Eichmann à Jérusalem est publié début 1963 aux Etats-Unis et suscite une polémique en Israël, en Amérique, puis en Europe, dont elle ne se remettra jamais tout à fait. Laure Adler en établit un récit complet et scrupuleux... qui souffle sur des braises encore rougeoyantes. Aujourd'hui pourtant, l'ouvrage frappe moins par sa radicalité que par la rigueur de sa lucidité (froideur, disent en général ceux que la rigueur gêne). Sa démarche est en tout point conforme à ce que Paul Ricoeur développera plus tard à propos des procès Barbie et Papon : l'histoire peut juger le nazisme et la collaboration, la justice, elle, ne peut instruire le procès que d'un homme pour les crimes qu'il a commis. Hannah Arendt s'intéresse donc à Eichmann et à ses crimes. Sa réflexion n'a rien d'instinctif. Elle s'appuie au contraire sur son travail sur le totalitarisme : la caractéristique des régimes totalitaires est de rendre les hommes superflus, au profit de l'homme idéal. Pour Eichmann, les hommes étaient superflus et, lui aussi, en tant que produit du système totalitaire, était superflu, c'est-à-dire sans langage (autre que la phraséologie bureaucratique), sans conscience, non sans intelligence mais sans pensée. L'ouvrage est sous-titré : « Rapport sur la banalité du mal », expression qui fera florès. La « banalité » qu'elle dissèque ne signifie pas que le mal lui-même est banal mais qu'il peut être commis banalement, sans intention, sans but, sans responsabilité, sans morale, juste par obéissance. Aux efforts du procureur de la cour de Jérusalem pour faire d'Eichmann un militant convaincu de la solution finale, elle répond : non, un fonctionnaire zélé. On y a vu une absolution ; c'était une accusation peut-être pire parce qu'elle induit la possibilité d'une perpétuation sans fin du crime.

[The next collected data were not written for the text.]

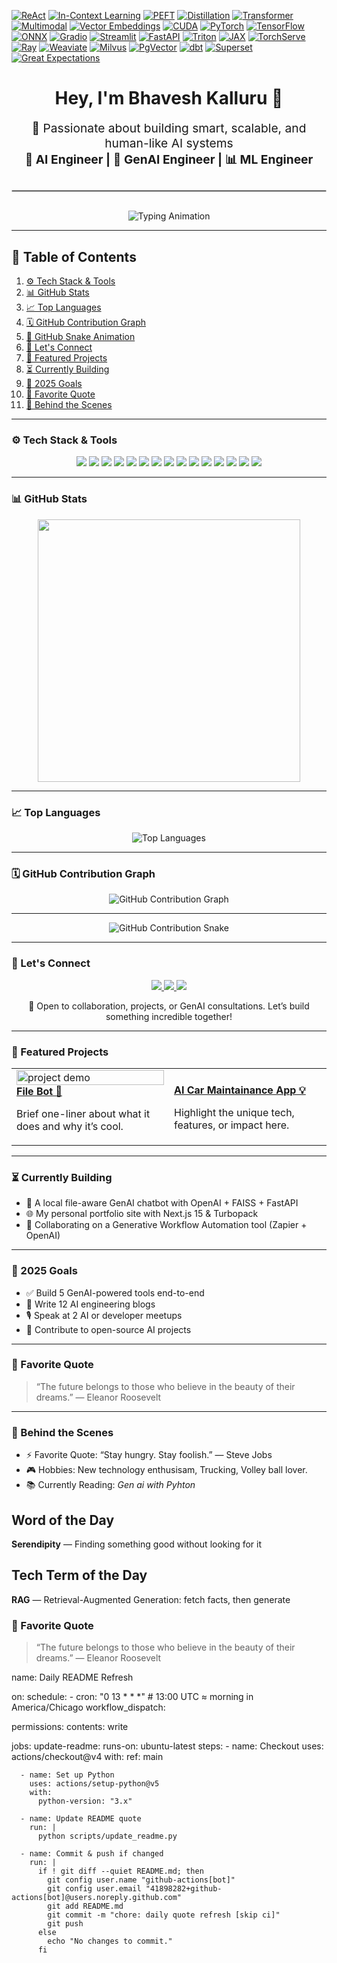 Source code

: <!-- Gen AI / AI-Engineer -->
[![ReAct](https://img.shields.io/badge/ReAct-FF1493?style=flat)](#)
[![In-Context Learning](https://img.shields.io/badge/In--Context%20Learning-8A2BE2?style=flat)](#)
[![PEFT](https://img.shields.io/badge/PEFT-ffb400?style=flat)](#)
[![Distillation](https://img.shields.io/badge/Distillation-4caf50?style=flat)](#)
[![Transformer](https://img.shields.io/badge/Transformer-7957d5?style=flat)](#)
[![Multimodal](https://img.shields.io/badge/Multimodal-00bcd4?style=flat)](#)
[![Vector Embeddings](https://img.shields.io/badge/Vector%20Embeddings-00599C?style=flat)](#)
[![CUDA](https://img.shields.io/badge/CUDA-76B900?style=flat)](#)
[![PyTorch](https://img.shields.io/badge/PyTorch-ee4c2c?style=flat&logo=pytorch&logoColor=white)](#)
[![TensorFlow](https://img.shields.io/badge/TensorFlow-FF6F00?style=flat&logo=tensorflow&logoColor=white)](#)
[![ONNX](https://img.shields.io/badge/ONNX-336699?style=flat)](#)
[![Gradio](https://img.shields.io/badge/Gradio-00c4b3?style=flat)](#)
[![Streamlit](https://img.shields.io/badge/Streamlit-ff4b4b?style=flat)](#)
[![FastAPI](https://img.shields.io/badge/FastAPI-009688?style=flat)](#)
[![Triton](https://img.shields.io/badge/Triton-0033A0?style=flat)](#)
[![JAX](https://img.shields.io/badge/JAX-0d47a1?style=flat)](#)
[![TorchServe](https://img.shields.io/badge/TorchServe-ee4c2c?style=flat)](#)
[![Ray](https://img.shields.io/badge/Ray-0052cc?style=flat)](#)
[![Weaviate](https://img.shields.io/badge/Weaviate-00aaff?style=flat)](#)
[![Milvus](https://img.shields.io/badge/Milvus-2E7D32?style=flat)](#)
[![PgVector](https://img.shields.io/badge/PgVector-336791?style=flat)](#)
[![dbt](https://img.shields.io/badge/dbt-f76819?style=flat)](#)
[![Superset](https://img.shields.io/badge/Superset-1a73e8?style=flat)](#)
[![Great Expectations](https://img.shields.io/badge/Great%20Expectations-4e5b94?style=flat)](#)




<h1 align="center">Hey, I'm Bhavesh Kalluru 👋</h1>

<p align="center" style="font-size: 1.2rem;">
  🚀 Passionate about building smart, scalable, and human-like AI systems  
  <br/>
  <strong>🧠 AI Engineer | 🤖 GenAI Engineer | 📊 ML Engineer</strong>
</p>

<hr style="border: 1px solid #ccc; margin: 30px 0;" />

<p align="center">
  <img src="https://readme-typing-svg.herokuapp.com?font=Fira+Code&size=24&duration=3000&pause=500&color=FF6F61&center=true&vCenter=true&width=1000&lines=🔥+build+the+future+of+AI+together+—+Collaborate+•+Create+•+Automate+🔥" alt="Typing Animation"/>
</p>

---

## 🚀 Table of Contents

1. [⚙️ Tech Stack & Tools](#️-tech-stack--tools)  
2. [📊 GitHub Stats](#-github-stats)  
3. [📈 Top Languages](#-top-languages)  
4. [🗓️ GitHub Contribution Graph](#️-github-contribution-graph)  
5. [🐍 GitHub Snake Animation](#-github-snake-animation)  
6. [🤝 Let's Connect](#-lets-connect)  
7. [🚀 Featured Projects](#-featured-projects)  
8. [⏳ Currently Building](#-currently-building)  
9. [🎯 2025 Goals](#-2025-goals)  
10. [🎯 Favorite Quote](#-favorite-quote)  
11. [🌈 Behind the Scenes](#-behind-the-scenes)

---

### ⚙️ Tech Stack & Tools

<p align="center">
  <img src="https://img.shields.io/badge/-Python-3776AB?style=for-the-badge&logo=python&logoColor=white"/>
  <img src="https://img.shields.io/badge/-AI-181717?style=for-the-badge&logo=openai"/>
  <img src="https://img.shields.io/badge/-GenAI-000000?style=for-the-badge&logo=cloudflare"/>
  <img src="https://img.shields.io/badge/-Machine%20Learning-10274A?style=for-the-badge&logo=scikitlearn"/>
  <img src="https://img.shields.io/badge/-Deep%20Learning-0A0F23?style=for-the-badge&logo=pytorch"/>
  <img src="https://img.shields.io/badge/-NLP-BB2528?style=for-the-badge&logo=spacy"/>
  <img src="https://img.shields.io/badge/-Transformers-FF6F61?style=for-the-badge&logo=huggingface"/>
  <img src="https://img.shields.io/badge/-ANN-5A5A5A?style=for-the-badge"/>
  <img src="https://img.shields.io/badge/-CNN-0044CC?style=for-the-badge"/>
  <img src="https://img.shields.io/badge/-Zapier-FF4A00?style=for-the-badge&logo=zapier"/>
  <img src="https://img.shields.io/badge/-Make-0081C6?style=for-the-badge&logo=make"/>
  <img src="https://img.shields.io/badge/-OpenAI%20API-412991?style=for-the-badge&logo=openai"/>
  <img src="https://img.shields.io/badge/-FastAPI-009688?style=for-the-badge&logo=fastapi"/>
  <img src="https://img.shields.io/badge/-HuggingFace-FCC72B?style=for-the-badge&logo=huggingface"/>
  <img src="https://img.shields.io/badge/-Gemini-4285F4?style=for-the-badge&logo=google"/>
</p>

---

### 📊 GitHub Stats

<p align="center">
  <img src="https://github-readme-stats.vercel.app/api?username=bhavesh-kalluru&show_icons=true&theme=tokyonight&count_private=true&hide_border=true&border_radius=10" width="420"/>
</p>

---

### 📈 Top Languages

<p align="center">
  <img src="https://github-readme-stats.vercel.app/api/top-langs?username=bhavesh-kalluru&show_icons=true&theme=tokyonight&layout=compact" alt="Top Languages"/>
</p>

---

### 🗓️ GitHub Contribution Graph

<div align="center">
  <img src="https://github-readme-activity-graph.vercel.app/graph?username=bhavesh-kalluru&theme=react-dark" alt="GitHub Contribution Graph" />
</div>

---

<p align="center">
  <img src="https://github.com/bhavesh-kalluru/snk/raw/output/github-contribution-grid-snake.svg?color_snake=#00FF00&color_dots=#d0e7ff,#b3d1ff,#66b2ff,#3399ff,#007acc" alt="GitHub Contribution Snake" />
</p>

---

### 🤝 Let's Connect

<p align="center">
  <a href="https://www.linkedin.com/in/bhaveshkalluru/" target="_blank">
    <img src="https://img.shields.io/badge/LinkedIn-0A66C2?style=for-the-badge&logo=linkedin&logoColor=white"/>
  </a>
  <a href="https://github.com/bhavesh-kalluru" target="_blank">
    <img src="https://img.shields.io/badge/GitHub-181717?style=for-the-badge&logo=github&logoColor=white"/>
  </a>
  <a href="mailto:kallurubhavesh341@gmail.com" target="_blank">
    <img src="https://img.shields.io/badge/Email-D14836?style=for-the-badge&logo=gmail&logoColor=white"/>
  </a>
</p>

<p align="center">
  🚀 Open to collaboration, projects, or GenAI consultations. Let’s build something incredible together!
</p>

---

### 🚀 Featured Projects

<table>
  <tr>
    <td width="50%">
      <a href="https://github.com/bhavesh-kalluru/FileBot-AI-Powered-File-Automation-Engine">
        <img src="https://github.com/bhavesh-kalluru/project-name/raw/main/demo.gif" alt="project demo" width="100%" />
        <br />
        <strong>File Bot 🚀</strong>
      </a>
      <p>Brief one-liner about what it does and why it’s cool.</p>
    </td>
    <td width="50%">
      <a href="https://github.com/bhavesh-kalluru/AI-Car-Maintenance-Advisor">
        <br />
        <strong>AI Car Maintainance App 💡</strong>
      </a>
      <p>Highlight the unique tech, features, or impact here.</p>
    </td>
  </tr>
</table>

---

### ⏳ Currently Building

- 🧠 A local file-aware GenAI chatbot with OpenAI + FAISS + FastAPI  
- 🌐 My personal portfolio site with Next.js 15 & Turbopack  
- 🤝 Collaborating on a Generative Workflow Automation tool (Zapier + OpenAI)

---

### 🎯 2025 Goals

- ✅ Build 5 GenAI-powered tools end-to-end  
- 📝 Write 12 AI engineering blogs  
- 🎙️ Speak at 2 AI or developer meetups  
- 🌱 Contribute to open-source AI projects

---

### 🎯 Favorite Quote

> “The future belongs to those who believe in the beauty of their dreams.” — Eleanor Roosevelt

---

### 🌈 Behind the Scenes

- ⚡ Favorite Quote: “Stay hungry. Stay foolish.” — Steve Jobs  
- 🎮 Hobbies: New technology enthusisam, Trucking, Volley ball lover.
- 📚 Currently Reading: *Gen ai with Pyhton*

## Word of the Day
<!-- DAILY:WORD -->
**Serendipity** — Finding something good without looking for it
<!-- END:WORD -->

## Tech Term of the Day
<!-- DAILY:TECH -->
**RAG** — Retrieval-Augmented Generation: fetch facts, then generate
<!-- END:TECH -->

### 🎯 Favorite Quote

<!-- DAILY:QUOTE -->
> “The future belongs to those who believe in the beauty of their dreams.” — Eleanor Roosevelt
<!-- END:QUOTE -->












name: Daily README Refresh

on:
  schedule:
    - cron: "0 13 * * *"   # 13:00 UTC ≈ morning in America/Chicago
  workflow_dispatch:

permissions:
  contents: write

jobs:
  update-readme:
    runs-on: ubuntu-latest
    steps:
      - name: Checkout
        uses: actions/checkout@v4
        with:
          ref: main

      - name: Set up Python
        uses: actions/setup-python@v5
        with:
          python-version: "3.x"

      - name: Update README quote
        run: |
          python scripts/update_readme.py

      - name: Commit & push if changed
        run: |
          if ! git diff --quiet README.md; then
            git config user.name "github-actions[bot]"
            git config user.email "41898282+github-actions[bot]@users.noreply.github.com"
            git add README.md
            git commit -m "chore: daily quote refresh [skip ci]"
            git push
          else
            echo "No changes to commit."
          fi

L'histoire, et les génocides qui suivirent, lui donnèrent raison.

 

Le Journal de pensée s'interrompt pendant deux ans : 1961-1963, le temps du procès et de la tempête. Lorsqu'elle reprend ses exercices, l'écriture renâcle, peine à se dérouler. Pleine de fureur et de trouble encore, elle s'escrime : « vérité et politique » est son thème. Plus jamais elle n'écrira dans les journaux. Elle ne s'occupera désormais que de philosophie. Journal de pensée. Penser. Que fait-on quand on ne fait que penser ? Qu'est-ce qui nous fait penser ? Où est-on quand on pense ? Le cas Eichmann la hantera longtemps, jusqu'au bout : d'où vient le mal quand il n'y a ni mobile ni volonté de le commettre ? De l'absence de pensée, justement. Les hommes sans pensée sont somnambules, et l'on sait qu'à l'homme qui dort rien n'est impossible : marcher, sauter dans le vide, tuer...

 

Son dernier livre, La Vie de l'esprit, sera publié après sa mort, il y a tout juste trente ans. Ce soir du 4 décembre 1975, elle avait achevé la première partie : « La pensée ».